VIBERT: FOUR YEARS OLD AND PROMISES UNMET
As it sneaks up on its fourth birthday, the Nova Scotia Health Authority should be hitting its stride.
Remember the promises made at the conception? Nine district health authorities would be replaced by one, more efficient and effective outfit, responsible for delivering health care services right across the province. The savings in administrative costs – something the province has not quantified – would be redirected to “front-line” services and care providers, resulting in better-quality care for all.
Words like “streamlined” and “equitable” peppered provincial government pronouncements about changes the NSHA would make to improve access to all manner of medical attention and intervention.
“This new provincial approach will better co-ordinate health resources and expertise in a way that helps us turn the tide toward better health,” the Health Department crowed back then.
Four years later – April 1 marks the NSHA’S fourth anniversary – and it would appear the tide has indeed turned, but it doesn’t seem to be toward better health.
Last week brought another crisis in a major emergency department – the Cape Breton regional – and the alarm was sounded by more “front-line” care providers, this time from paramedics.
Paramedics are frustrated by all the time spent waiting to offload patients at hospitals. In the past few weeks, their union tweeted about dangerous shortages of ambulance coverage – at various times – in northern Nova Scotia, Cape Breton and the Halifax Regional Municipality.

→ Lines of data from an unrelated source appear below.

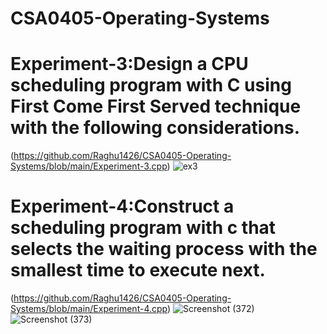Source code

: # CSA0405-Operating-Systems
# Experiment-3:Design a CPU scheduling program with C using First Come First Served technique with the following considerations. 
(https://github.com/Raghu1426/CSA0405-Operating-Systems/blob/main/Experiment-3.cpp)
![ex3](https://user-images.githubusercontent.com/113841807/217594813-e6604185-6b25-4e89-bde9-02b2fa70113c.png)
# Experiment-4:Construct a scheduling program with c that selects the waiting process with the smallest time to execute next.
(https://github.com/Raghu1426/CSA0405-Operating-Systems/blob/main/Experiment-4.cpp)
![Screenshot (372)](https://user-images.githubusercontent.com/113841807/217590689-c7caa415-868d-4fb1-82a9-ff3806200a68.png)
![Screenshot (373)](https://user-images.githubusercontent.com/113841807/217590769-96c37e7d-0df1-44f9-a925-30891c274b88.png)
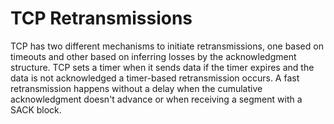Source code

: # TCP Retransmissions

TCP has two different mechanisms to initiate retransmissions, one based on timeouts and other based on inferring losses by the acknowledgment structure. TCP sets a timer when it sends data if the timer expires and the data is not acknowledged a timer-based retransmission occurs. A fast retransmission happens without a delay when the cumulative acknowledgment doesn't advance or when receiving a segment with a SACK block.
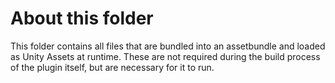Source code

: # About this folder
This folder contains all files that are bundled into an assetbundle and loaded as Unity Assets at runtime. These are not required during the build process of the plugin itself, but are necessary for it to run.
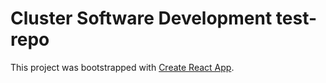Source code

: # Cluster Software Development test-repo

This project was bootstrapped with [Create React App](https://github.com/facebook/create-react-app).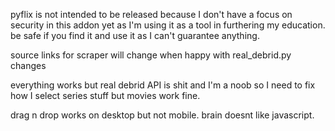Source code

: pyflix is not intended to be released because I don't have a focus on security in this addon yet
as I'm using it as a tool in furthering my education. be safe if you find it and use it as I
can't guarantee anything.

source links for scraper will change when happy with real_debrid.py changes

everything works but real debrid API is shit and I'm a noob so I need to fix how I select series
stuff but movies work fine.

drag n drop works on desktop but not mobile. brain doesnt like javascript.
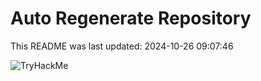 # Auto Regenerate Repository

This README was last updated: 2024-10-26 09:07:46

 ![TryHackMe](https://tryhackme.com/badge/533634)
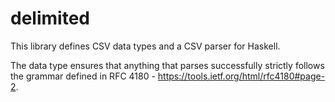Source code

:# delimited

This library defines CSV data types and a CSV parser for Haskell.

The data type ensures that anything that parses successfully strictly follows the grammar defined in RFC 4180 - https://tools.ietf.org/html/rfc4180#page-2.


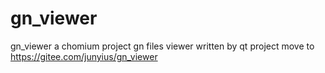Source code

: # gn_viewer
gn_viewer
a chomium project gn files viewer written by qt
project move to https://gitee.com/junyius/gn_viewer
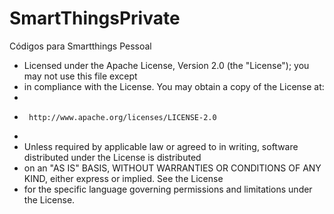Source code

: # SmartThingsPrivate
Códigos para Smartthings Pessoal

 *  Licensed under the Apache License, Version 2.0 (the "License"); you may not use this file except
 *  in compliance with the License. You may obtain a copy of the License at:
 *
 *      http://www.apache.org/licenses/LICENSE-2.0
 *
 *  Unless required by applicable law or agreed to in writing, software distributed under the License is distributed
 *  on an "AS IS" BASIS, WITHOUT WARRANTIES OR CONDITIONS OF ANY KIND, either express or implied. See the License
 *  for the specific language governing permissions and limitations under the License.
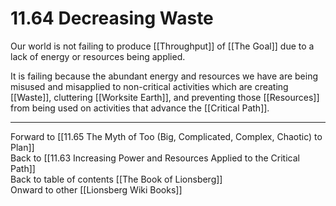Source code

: # 11.64 Decreasing Waste

Our world is not failing to produce [[Throughput]] of [[The Goal]] due to a lack of energy or resources being applied.

It is failing because the abundant energy and resources we have are being misused and misapplied to non-critical activities which are creating [[Waste]], cluttering [[Worksite Earth]], and preventing those [[Resources]] from being used on activities that advance the [[Critical Path]].  

___

Forward to [[11.65 The Myth of Too (Big, Complicated, Complex, Chaotic) to Plan]]  
Back to [[11.63 Increasing Power and Resources Applied to the Critical Path]]  
Back to table of contents [[The Book of Lionsberg]]  
Onward to other [[Lionsberg Wiki Books]]  

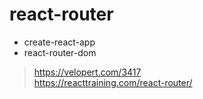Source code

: # react-router

- create-react-app
- react-router-dom

> https://velopert.com/3417  
> https://reacttraining.com/react-router/  
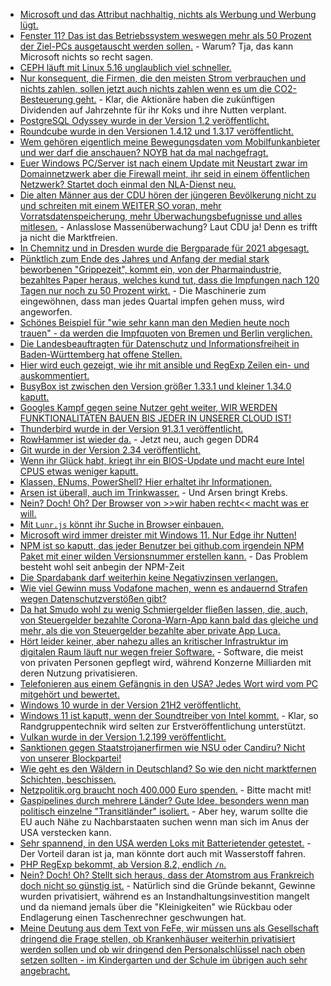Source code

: * [Microsoft und das Attribut nachhaltig, nichts als Werbung und Werbung lügt.](https://www.borncity.com/blog/2021/11/14/microsoft-die-nachhaltigkeit-und-windows-11-als-umwweltkatastrophe/)
* [Fenster 11? Das ist das Betriebssystem weswegen mehr als 50 Prozent der Ziel-PCs ausgetauscht werden sollen.](https://www.borncity.com/blog/2021/11/14/microsoft-die-nachhaltigkeit-und-windows-11-als-umweltkatastrophe-teil-2/) - Warum? Tja, das kann Microsoft nichts so recht sagen.
* [CEPH läuft mit Linux 5.16 unglaublich viel schneller.](https://www.phoronix.com/scan.php?page=news_item&px=Linux-5.16-Ceph)
* [Nur konsequent, die Firmen, die den meisten Strom verbrauchen und nichts zahlen, sollen jetzt auch nichts zahlen wenn es um die CO2-Besteuerung geht.](https://www.sonnenseite.com/de/wirtschaft/verbraucherzentrale-warnt-vor-geplanter-erstattung-der-co2-bepreisung-fuer-unternehmen/) - Klar, die Aktionäre haben die zukünftigen Dividenden auf Jahrzehnte für ihr Koks und ihre Nutten verplant.
* [PostgreSQL Odyssey wurde in der Version 1.2 veröffentlicht.](https://www.postgresql.org/about/news/odyssey-12-released-2351/)
* [Roundcube wurde in den Versionen 1.4.12 und 1.3.17 veröffentlicht.](https://roundcube.net/news/2021/11/12/security-updates-1.4.12-and-1.3.17-released)
* [Wem gehören eigentlich meine Bewegungsdaten vom Mobilfunkanbieter und wer darf die anschauen? NOYB hat da mal nachgefragt.](https://noyb.eu/de/handydaten-nicht-personenbezogen-noyb-ruft-bundesverwaltungsgericht)
* [Euer Windows PC/Server ist nach einem Update mit Neustart zwar im Domainnetzwerk aber die Firewall meint, ihr seid in einem öffentlichen Netzwerk? Startet doch einmal den NLA-Dienst neu.](https://www.borncity.com/blog/2021/11/15/windows-10-windows-server-sonderupdates-korrigieren-dc-authentifizierungsfehler-14-11-2021/)
* [Die alten Männer aus der CDU hören der jüngeren Bevölkerung nicht zu und schreiten mit einem WEITER SO voran, mehr Vorratsdatenspeicherung, mehr Überwachungsbefugnisse und alles mitlesen.](https://netzpolitik.org/2021/positionspapier-cdu-will-anonyme-chats-verhindern-und-die-vorratsdatenspeicherung-zurueck/) - Anlasslose Massenüberwachung? Laut CDU ja! Denn es trifft ja nicht die Marktfreien.
* [In Chemnitz und in Dresden wurde die Bergparade für 2021 abgesagt.](https://knappenverein.de/absage-der-bergparaden-in-chemnitz-und-dresden/)
* [Pünktlich zum Ende des Jahres und Anfang der medial stark beworbenen "Grippezeit", kommt ein, von der Pharmaindustrie, bezahltes Paper heraus, welches kund tut, dass die Impfungen nach 120 Tagen nur noch zu 50 Prozent wirkt.](https://blog.fefe.de/?ts=9f6c5e89) - Die Maschinerie zum eingewöhnen, dass man jedes Quartal impfen gehen muss, wird angeworfen.
* [Schönes Beispiel für "wie sehr kann man den Medien heute noch trauen" - da werden die Impfquoten von Bremen und Berlin verglichen.](https://blog.fefe.de/?ts=9f6caa23)
* [Die Landesbeauftragten für Datenschutz und Informationsfreiheit in Baden-Württemberg hat offene Stellen.](https://www.kuketz-blog.de/lfdi-bw-offene-stelle-fuer-informatiker-nerds-hacker-datenschuetzer/)
* [Hier wird euch gezeigt, wie ihr mit ansible und RegExp Zeilen ein- und auskommentiert.](https://www.shellhacks.com/ansible-comment-out-uncomment-lines-in-a-file/)
* [BusyBox ist zwischen den Version größer 1.33.1 und kleiner 1.34.0 kaputt.](https://www.borncity.com/blog/2021/11/12/14-schwachstellen-in-busybox/)
* [Googles Kampf gegen seine Nutzer geht weiter, WIR WERDEN FUNKTIONALITÄTEN BAUEN BIS JEDER IN UNSERER CLOUD IST!](https://utcc.utoronto.ca/~cks/space/blog/web/ChromePrivateNetBlocks)
* [Thunderbird wurde in der Version 91.3.1 veröffentlicht.](https://www.borncity.com/blog/2021/11/16/thunderbird-91-3-1/)
* [RowHammer ist wieder da.](https://www.bleepingcomputer.com/news/security/new-rowhammer-technique-bypasses-existing-ddr4-memory-defenses/) - Jetzt neu, auch gegen DDR4
* [Git wurde in der Version 2.34 veröffentlicht.](https://www.phoronix.com/scan.php?page=news_item&px=Git-2.34-Released)
* [Wenn ihr Glück habt, kriegt ihr ein BIOS-Update und macht eure Intel CPUS etwas weniger kaputt.](https://www.bleepingcomputer.com/news/security/high-severity-bios-flaws-affect-numerous-intel-processors/)
* [Klassen, ENums, PowerShell? Hier erhaltet ihr Informationen.](https://arcanecode.com/2021/11/15/fun-with-powershell-enums/)
* [Arsen ist überall, auch im Trinkwasser.](https://netzfrauen.org/2021/11/15/water-4-2/) - Und Arsen bringt Krebs.
* [Nein? Doch! Oh? Der Browser von >>wir haben recht<< macht was er will.](https://www.kuketz-blog.de/google-chrome-datensendeverhalten-desktop-version-browser-check-teil21/)
* [Mit `Lunr.js` könnt ihr Suche in Browser einbauen.](https://opensource.com/article/21/11/client-side-javascript-search-lunrjs)
* [Microsoft wird immer dreister mit Windows 11. Nur Edge ihr Nutten!](https://blog.fefe.de/?ts=9f6bd7be)
* [NPM ist so kaputt, das jeder Benutzer bei github.com irgendein NPM Paket mit einer wilden Versionsnummer erstellen kann.](https://blog.fefe.de/?ts=9f6d176a) - Das Problem besteht wohl seit anbegin der NPM-Zeit
* [Die Spardabank darf weiterhin keine Negativzinsen verlangen.](https://blog.fefe.de/?ts=9f6d7727)
* [Wie viel Gewinn muss Vodafone machen, wenn es andauernd Strafen wegen Datenschutzverstößen gibt?](https://netzpolitik.org/2021/datenschutzverstoesse-in-europa-vodafone-kassiert-strafen-am-laufenden-band/)
* [Da hat Smudo wohl zu wenig Schmiergelder fließen lassen, die, auch, von Steuergelder bezahlte Corona-Warn-App kann bald das gleiche und mehr, als die von Steuergelder bezahlte aber private App Luca.](https://netzpolitik.org/2021/infektionsschutzgesetz-corona-warn-app-koennte-luca-bald-obsolet-machen/)
* [Hört leider keiner, aber nahezu alles an kritischer Infrastruktur im digitalen Raum läuft nur wegen freier Software.](https://netzpolitik.org/2021/offene-digitale-basistechnologien-millionenprogramm-zur-unterstuetzung-von-open-source-gefordert/) - Software, die meist von privaten Personen gepflegt wird, während Konzerne Milliarden mit deren Nutzung privatisieren.
* [Telefonieren aus einem Gefängnis in den USA? Jedes Wort wird vom PC mitgehört und bewertet.](https://netzpolitik.org/2021/gefaengniskommunikation-in-den-usa-wenn-die-software-mithoert/)
* [Windows 10 wurde in der Version 21H2 veröffentlicht.](https://www.windowspro.de/news/windows-10-21h2-ist-verfuegbar-aus-fuer-sac-neues-release-2022-support-bis-2025/04916.html)
* [Windows 11 ist kaputt, wenn der Soundtreiber von Intel kommt.](https://www.bleepingcomputer.com/news/microsoft/windows-11-issue-with-intel-audio-drivers-triggers-blue-screens/) - Klar, so Randgruppentechnik wird selten zur Erstveröffentlichung unterstützt.
* [Vulkan wurde in der Version 1.2.199 veröffentlicht.](https://www.phoronix.com/scan.php?page=news_item&px=Vulkan-1.2.199)
* [Sanktionen gegen Staatstrojanerfirmen wie NSU oder Candiru? Nicht von unserer Blockpartei!](https://netzpolitik.org/2021/nso-und-candiru-bundesregierung-will-keine-sanktionen-gegen-staatstrojaner-firmen/)
* [Wie geht es den Wäldern in Deutschland? So wie den nicht marktfernen Schichten, beschissen.](https://www.sonnenseite.com/de/umwelt/waelder-in-deutschland-in-ernstem-zustand/)
* [Netzpolitik.org braucht noch 400.000 Euro spenden.](https://netzpolitik.org/2021/1millionfordigitalrights-mach-mit-uns-den-unterschied/) - Bitte macht mit!
* [Gaspipelines durch mehrere Länder? Gute Idee, besonders wenn man politisch einzelne "Transitländer" isoliert.](https://blog.fefe.de/?ts=9f6bb931) - Aber hey, warum sollte die EU auch Nähe zu Nachbarstaaten suchen wenn man sich im Anus der USA verstecken kann.
* [Sehr spannend, in den USA werden Loks mit Batterietender getestet.](https://www.sonnenseite.com/de/mobilitaet/e-lok-mit-batteriepack-im-anhaenger-getestet/) - Der Vorteil daran ist ja, man könnte dort auch mit Wasserstoff fahren.
* [PHP RegExp bekommt, ab Version 8.2, endlich `/n`.](https://php.watch/versions/8.2/preg-n-no-capture-modifier)
* [Nein? Doch! Oh? Stellt sich heraus, dass der Atomstrom aus Frankreich doch nicht so günstig ist.](https://www.sonnenseite.com/de/energie/das-maerchen-vom-billigen-franzoesischen-atomstrom/) - Natürlich sind die Gründe bekannt, Gewinne wurden privatisiert, während es an Instandhaltungsinvestition mangelt und da niemand jemals über die "Kleinigkeiten" wie Rückbau oder Endlagerung einen Taschenrechner geschwungen hat.
* [Meine Deutung aus dem Text von FeFe, wir müssen uns als Gesellschaft dringend die Frage stellen, ob Krankenhäuser weiterhin privatisiert werden sollen und ob wir dringend den Personalschlüssel nach oben setzen sollten - im Kindergarten und der Schule im übrigen auch sehr angebracht.](https://blog.fefe.de/?ts=9f689ba9)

When there were no ambulances available to respond to emergencies in Halifax, 19 were tied up waiting to offload patients at three area hospitals.
Not coincidentally, last week a number of correspondents passed on information about the consequences of tied-up ambulances.
“Today I met an elderly lady in distress after falling on the ice. I stopped to lend a hand to get her up off the ground but failed as she yowled when we tried to move her. A gentleman stopped, seeing we needed assistance, but we still could not get her up off the ground because it was too painful for her. She said she heard something crack when she fell.”
Obviously, 911 had been called immediately, but it was 45 minutes before an ambulance arrived and took the injured woman from alongside a busy Halifax street to the hospital.
Another physician correspondent relayed another story.
“I just had a heart-breaking conversation with a volunteer firefighter (who) tells me that with the ambulances increasingly tied up at the hospital waiting to offload, the firefighters are being called to cardiac arrests to do the CPR.
“They can’t transport or give drugs, so they do CPR knowing that the person might well die because they are the wrong firstresponders for the job.”
Anecdotes are not evidence, but the paramedics union reports that “it’s pretty well a daily occurrence” for some part of the province to be either under or unserved – with too few, or no ambulances available.
After almost four years of the NSHA delivering health care to the province, emergency departments are busting at the seams. Ambulances are slow getting to emergencies because they’re backed up at hospitals. At least 55,000 people are trying to find a family doctor, but doctors are leaving – for retirement or greener pastures – faster than they can be replaced.
And those are just a few of the highlights. NDP leader Gary Burrill estimates that one-fifth of the hospital beds in the province are tied up by people who should be in nursing homes.
Blocked inpatient beds create a backup. In emergency, patients are admitted but stay there until an in-patient bed comes available. ERS, in turn, are so backed up patients have to wait in ambulances.
Meanwhile, at its November meeting the board of directors of the NSHA decided that “greater proactive communication and public education is required” to support the authority’s work to transform and improve the health system.
There are more than a few Nova Scotians – health care providers and patients, alike – who, after four years, have had enough transition, and are ready for the NSHA to start in on the improvements. Jim Vibert grew up in Truro and is a Nova Scotian journalist, writer and former political and communications consultant to governments of all stripes. He now keeps a close and critical eye on provincial and regional powers.